— WHAT TO DO —
Find how many lines below hold "codec", then state that number by itself.
[Start of Attachment]
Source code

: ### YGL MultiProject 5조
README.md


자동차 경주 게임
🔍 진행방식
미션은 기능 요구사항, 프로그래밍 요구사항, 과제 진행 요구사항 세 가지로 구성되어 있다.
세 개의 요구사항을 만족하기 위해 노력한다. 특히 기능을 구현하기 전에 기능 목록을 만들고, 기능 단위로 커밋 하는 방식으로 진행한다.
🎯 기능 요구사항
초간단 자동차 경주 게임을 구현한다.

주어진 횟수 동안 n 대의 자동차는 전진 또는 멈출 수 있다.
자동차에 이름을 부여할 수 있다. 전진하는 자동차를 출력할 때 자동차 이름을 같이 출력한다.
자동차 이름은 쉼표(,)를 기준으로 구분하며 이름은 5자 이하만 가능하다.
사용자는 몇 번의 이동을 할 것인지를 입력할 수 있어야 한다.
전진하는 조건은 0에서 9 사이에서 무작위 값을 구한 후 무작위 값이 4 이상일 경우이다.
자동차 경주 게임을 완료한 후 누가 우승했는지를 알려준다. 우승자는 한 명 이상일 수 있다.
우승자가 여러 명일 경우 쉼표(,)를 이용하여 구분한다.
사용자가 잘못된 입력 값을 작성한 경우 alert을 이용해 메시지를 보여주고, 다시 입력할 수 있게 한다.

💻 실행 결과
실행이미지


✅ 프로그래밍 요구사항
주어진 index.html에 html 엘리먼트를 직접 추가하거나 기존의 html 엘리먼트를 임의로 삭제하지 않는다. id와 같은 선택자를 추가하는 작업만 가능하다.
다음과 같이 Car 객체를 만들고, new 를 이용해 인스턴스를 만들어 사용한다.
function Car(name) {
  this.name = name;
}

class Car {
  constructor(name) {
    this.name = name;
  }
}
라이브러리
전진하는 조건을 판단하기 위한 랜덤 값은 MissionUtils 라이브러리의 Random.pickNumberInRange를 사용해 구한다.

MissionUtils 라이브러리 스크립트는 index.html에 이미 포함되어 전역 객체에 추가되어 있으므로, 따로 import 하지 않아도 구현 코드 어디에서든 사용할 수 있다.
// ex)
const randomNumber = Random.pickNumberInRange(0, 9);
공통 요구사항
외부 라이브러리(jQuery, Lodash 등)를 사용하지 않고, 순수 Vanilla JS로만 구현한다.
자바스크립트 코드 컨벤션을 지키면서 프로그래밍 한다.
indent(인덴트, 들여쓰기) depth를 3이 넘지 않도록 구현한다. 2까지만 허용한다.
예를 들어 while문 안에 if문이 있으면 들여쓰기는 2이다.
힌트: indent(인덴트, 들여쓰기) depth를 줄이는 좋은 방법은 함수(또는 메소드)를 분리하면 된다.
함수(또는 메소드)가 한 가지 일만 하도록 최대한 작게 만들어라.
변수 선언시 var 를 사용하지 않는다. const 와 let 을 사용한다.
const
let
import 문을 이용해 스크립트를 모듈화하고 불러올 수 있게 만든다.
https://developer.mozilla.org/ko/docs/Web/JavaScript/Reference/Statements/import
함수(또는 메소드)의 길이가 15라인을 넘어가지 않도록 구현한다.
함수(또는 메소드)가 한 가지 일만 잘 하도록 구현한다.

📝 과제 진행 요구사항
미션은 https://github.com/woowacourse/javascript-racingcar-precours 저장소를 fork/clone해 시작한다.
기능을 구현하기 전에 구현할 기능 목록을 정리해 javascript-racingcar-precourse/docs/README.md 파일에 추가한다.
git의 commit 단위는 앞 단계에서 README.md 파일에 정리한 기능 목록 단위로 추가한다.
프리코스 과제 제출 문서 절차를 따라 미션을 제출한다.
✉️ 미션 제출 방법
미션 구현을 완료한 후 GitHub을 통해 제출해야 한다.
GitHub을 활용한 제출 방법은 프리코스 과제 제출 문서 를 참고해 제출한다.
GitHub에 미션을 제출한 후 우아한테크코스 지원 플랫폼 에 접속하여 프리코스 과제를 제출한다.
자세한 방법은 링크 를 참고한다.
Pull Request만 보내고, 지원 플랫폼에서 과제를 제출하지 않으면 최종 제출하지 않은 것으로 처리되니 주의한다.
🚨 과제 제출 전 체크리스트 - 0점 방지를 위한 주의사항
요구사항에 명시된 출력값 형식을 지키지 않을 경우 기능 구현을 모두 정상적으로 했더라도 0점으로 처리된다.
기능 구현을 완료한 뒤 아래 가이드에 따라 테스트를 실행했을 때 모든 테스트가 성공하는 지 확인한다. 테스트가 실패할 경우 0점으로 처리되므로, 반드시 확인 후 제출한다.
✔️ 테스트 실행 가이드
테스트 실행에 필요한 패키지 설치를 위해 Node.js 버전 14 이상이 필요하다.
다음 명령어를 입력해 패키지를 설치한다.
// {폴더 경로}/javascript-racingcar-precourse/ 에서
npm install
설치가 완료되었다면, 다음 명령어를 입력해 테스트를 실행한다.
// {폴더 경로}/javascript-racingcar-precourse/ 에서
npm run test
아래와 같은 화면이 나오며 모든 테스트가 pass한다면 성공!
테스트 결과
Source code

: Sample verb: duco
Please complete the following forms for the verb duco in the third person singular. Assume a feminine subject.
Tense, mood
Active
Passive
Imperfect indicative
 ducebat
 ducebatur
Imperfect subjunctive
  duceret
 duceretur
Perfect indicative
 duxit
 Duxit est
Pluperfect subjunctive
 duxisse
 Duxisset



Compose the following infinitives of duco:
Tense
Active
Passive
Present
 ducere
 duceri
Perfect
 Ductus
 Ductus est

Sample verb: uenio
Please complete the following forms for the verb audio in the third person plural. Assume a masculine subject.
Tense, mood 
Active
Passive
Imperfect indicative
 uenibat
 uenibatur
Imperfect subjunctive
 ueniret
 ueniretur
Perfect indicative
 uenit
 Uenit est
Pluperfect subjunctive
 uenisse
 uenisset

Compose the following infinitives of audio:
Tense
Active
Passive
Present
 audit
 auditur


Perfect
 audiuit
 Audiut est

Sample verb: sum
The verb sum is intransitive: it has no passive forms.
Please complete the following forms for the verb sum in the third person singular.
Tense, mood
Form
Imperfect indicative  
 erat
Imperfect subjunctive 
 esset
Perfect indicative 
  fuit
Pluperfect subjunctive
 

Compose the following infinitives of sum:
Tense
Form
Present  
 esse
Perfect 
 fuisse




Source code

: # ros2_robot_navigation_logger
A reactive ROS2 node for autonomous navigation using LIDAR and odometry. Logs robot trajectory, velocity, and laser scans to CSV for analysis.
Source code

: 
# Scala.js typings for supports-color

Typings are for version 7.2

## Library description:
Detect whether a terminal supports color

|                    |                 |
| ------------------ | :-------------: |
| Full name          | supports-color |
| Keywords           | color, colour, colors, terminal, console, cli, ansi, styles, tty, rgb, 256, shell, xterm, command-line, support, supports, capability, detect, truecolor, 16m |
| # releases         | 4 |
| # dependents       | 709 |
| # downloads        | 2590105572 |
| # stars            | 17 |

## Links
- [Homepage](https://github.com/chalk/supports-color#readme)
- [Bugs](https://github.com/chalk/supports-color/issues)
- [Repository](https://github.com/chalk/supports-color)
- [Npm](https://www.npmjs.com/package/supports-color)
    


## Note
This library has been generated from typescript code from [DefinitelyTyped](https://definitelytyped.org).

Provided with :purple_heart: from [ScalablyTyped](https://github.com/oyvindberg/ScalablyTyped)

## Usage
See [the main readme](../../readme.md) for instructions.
[End of Attachment]
[Start of Attachment]
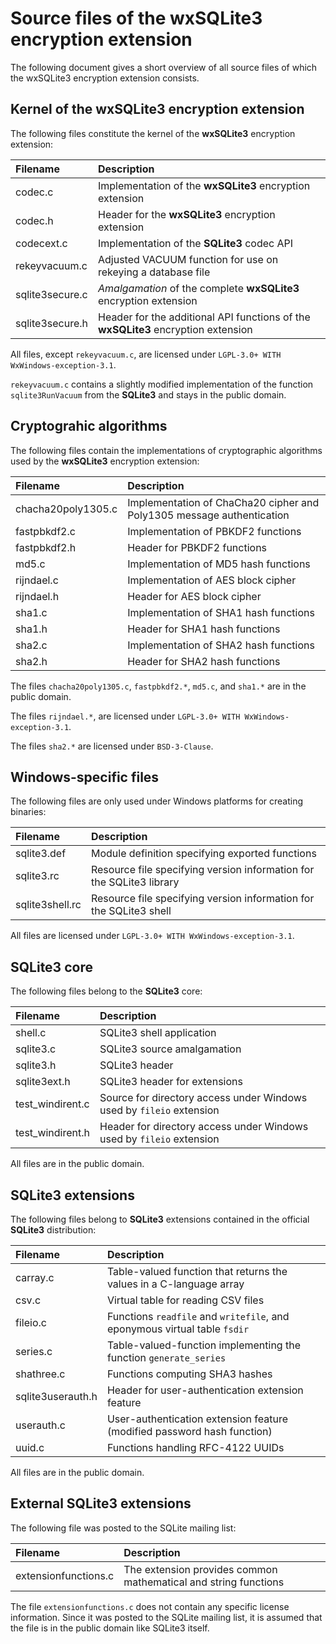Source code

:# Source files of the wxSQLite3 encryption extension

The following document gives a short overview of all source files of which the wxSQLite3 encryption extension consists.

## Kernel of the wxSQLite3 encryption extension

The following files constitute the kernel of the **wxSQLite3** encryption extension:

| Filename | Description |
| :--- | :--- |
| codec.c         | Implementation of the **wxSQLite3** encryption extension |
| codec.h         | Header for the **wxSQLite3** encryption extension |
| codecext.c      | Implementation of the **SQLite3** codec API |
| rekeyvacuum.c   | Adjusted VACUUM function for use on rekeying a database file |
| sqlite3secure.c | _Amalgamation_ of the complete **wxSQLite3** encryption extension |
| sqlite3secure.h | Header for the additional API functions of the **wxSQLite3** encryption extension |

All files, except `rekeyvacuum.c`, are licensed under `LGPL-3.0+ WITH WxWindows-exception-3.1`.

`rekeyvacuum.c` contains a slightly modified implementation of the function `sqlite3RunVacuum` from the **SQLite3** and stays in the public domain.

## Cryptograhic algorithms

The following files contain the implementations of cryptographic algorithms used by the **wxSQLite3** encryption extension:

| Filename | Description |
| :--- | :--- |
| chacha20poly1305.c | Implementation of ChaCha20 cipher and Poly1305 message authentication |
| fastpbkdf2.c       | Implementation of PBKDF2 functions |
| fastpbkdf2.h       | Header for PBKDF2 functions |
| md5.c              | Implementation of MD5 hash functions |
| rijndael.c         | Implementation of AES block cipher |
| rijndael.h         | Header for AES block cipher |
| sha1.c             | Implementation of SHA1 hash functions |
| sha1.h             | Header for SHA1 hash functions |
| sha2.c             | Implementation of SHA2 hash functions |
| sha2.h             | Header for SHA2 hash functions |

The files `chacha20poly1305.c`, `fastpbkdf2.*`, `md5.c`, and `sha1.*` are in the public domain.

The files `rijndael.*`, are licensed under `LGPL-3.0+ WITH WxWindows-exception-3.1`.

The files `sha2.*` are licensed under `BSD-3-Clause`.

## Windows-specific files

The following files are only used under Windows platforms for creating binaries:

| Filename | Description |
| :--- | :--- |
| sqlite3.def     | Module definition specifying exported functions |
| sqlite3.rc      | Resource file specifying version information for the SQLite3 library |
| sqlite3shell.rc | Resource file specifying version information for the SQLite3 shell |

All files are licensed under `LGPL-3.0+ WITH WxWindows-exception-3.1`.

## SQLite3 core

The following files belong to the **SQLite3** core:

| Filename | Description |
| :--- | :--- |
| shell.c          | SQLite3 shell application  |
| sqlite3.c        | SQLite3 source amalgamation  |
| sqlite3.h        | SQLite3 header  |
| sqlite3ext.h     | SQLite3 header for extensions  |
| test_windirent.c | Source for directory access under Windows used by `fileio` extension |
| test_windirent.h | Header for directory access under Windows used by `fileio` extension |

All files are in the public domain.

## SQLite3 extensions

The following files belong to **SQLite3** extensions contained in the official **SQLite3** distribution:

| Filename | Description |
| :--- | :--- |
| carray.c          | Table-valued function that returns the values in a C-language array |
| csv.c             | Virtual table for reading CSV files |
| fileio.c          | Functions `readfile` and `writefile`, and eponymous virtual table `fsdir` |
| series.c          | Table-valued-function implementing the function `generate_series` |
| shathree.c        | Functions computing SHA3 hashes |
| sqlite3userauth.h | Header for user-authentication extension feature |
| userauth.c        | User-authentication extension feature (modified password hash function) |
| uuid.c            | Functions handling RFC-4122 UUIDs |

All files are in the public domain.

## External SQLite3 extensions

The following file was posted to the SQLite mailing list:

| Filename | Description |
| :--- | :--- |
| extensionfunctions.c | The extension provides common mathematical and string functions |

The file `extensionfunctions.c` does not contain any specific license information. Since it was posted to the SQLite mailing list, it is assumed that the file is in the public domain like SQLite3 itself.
[End of Attachment]
— EXPECTED ANSWER —
3